━━━ EXERCISE DATA

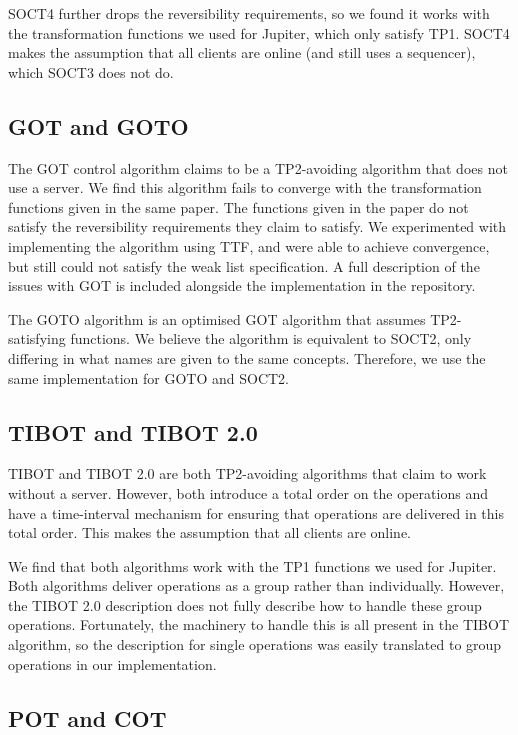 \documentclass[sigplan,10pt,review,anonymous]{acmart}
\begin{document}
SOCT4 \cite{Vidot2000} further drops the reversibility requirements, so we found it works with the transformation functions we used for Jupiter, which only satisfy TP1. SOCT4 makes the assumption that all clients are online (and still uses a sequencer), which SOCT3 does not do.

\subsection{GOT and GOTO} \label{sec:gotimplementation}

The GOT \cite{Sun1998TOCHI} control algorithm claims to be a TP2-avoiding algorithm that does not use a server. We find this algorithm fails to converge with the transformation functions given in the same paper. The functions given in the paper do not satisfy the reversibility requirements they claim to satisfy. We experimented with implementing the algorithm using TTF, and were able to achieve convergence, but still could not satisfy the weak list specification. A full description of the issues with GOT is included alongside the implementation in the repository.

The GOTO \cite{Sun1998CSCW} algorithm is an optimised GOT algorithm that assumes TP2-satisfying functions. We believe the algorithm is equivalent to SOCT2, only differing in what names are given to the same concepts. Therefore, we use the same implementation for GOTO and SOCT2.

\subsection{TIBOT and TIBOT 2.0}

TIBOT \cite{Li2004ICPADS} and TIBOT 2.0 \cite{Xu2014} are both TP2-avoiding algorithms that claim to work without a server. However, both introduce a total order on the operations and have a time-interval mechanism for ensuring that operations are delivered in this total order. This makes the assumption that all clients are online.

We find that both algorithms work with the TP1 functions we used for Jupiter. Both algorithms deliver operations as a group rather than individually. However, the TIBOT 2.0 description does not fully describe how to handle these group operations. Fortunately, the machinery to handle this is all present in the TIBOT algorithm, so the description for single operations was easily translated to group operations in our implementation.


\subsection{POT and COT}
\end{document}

━━━━━━

Without the pictures, copy out each entry exactly as it stands.

 \documentclass[sigplan,10pt,review,anonymous]{acmart}
\begin{document}
SOCT4 \cite{Vidot2000} further drops the reversibility requirements, so we found it works with the transformation functions we used for Jupiter, which only satisfy TP1. SOCT4 makes the assumption that all clients are online (and still uses a sequencer), which SOCT3 does not do.

\subsection{GOT and GOTO} \label{sec:gotimplementation}

The GOT \cite{Sun1998TOCHI} control algorithm claims to be a TP2-avoiding algorithm that does not use a server. We find this algorithm fails to converge with the transformation functions given in the same paper. The functions given in the paper do not satisfy the reversibility requirements they claim to satisfy. We experimented with implementing the algorithm using TTF, and were able to achieve convergence, but still could not satisfy the weak list specification. A full description of the issues with GOT is included alongside the implementation in the repository.

The GOTO \cite{Sun1998CSCW} algorithm is an optimised GOT algorithm that assumes TP2-satisfying functions. We believe the algorithm is equivalent to SOCT2, only differing in what names are given to the same concepts. Therefore, we use the same implementation for GOTO and SOCT2.

\subsection{TIBOT and TIBOT 2.0}

TIBOT \cite{Li2004ICPADS} and TIBOT 2.0 \cite{Xu2014} are both TP2-avoiding algorithms that claim to work without a server. However, both introduce a total order on the operations and have a time-interval mechanism for ensuring that operations are delivered in this total order. This makes the assumption that all clients are online.

We find that both algorithms work with the TP1 functions we used for Jupiter. Both algorithms deliver operations as a group rather than individually. However, the TIBOT 2.0 description does not fully describe how to handle these group operations. Fortunately, the machinery to handle this is all present in the TIBOT algorithm, so the description for single operations was easily translated to group operations in our implementation.


\subsection{POT and COT}
\end{document}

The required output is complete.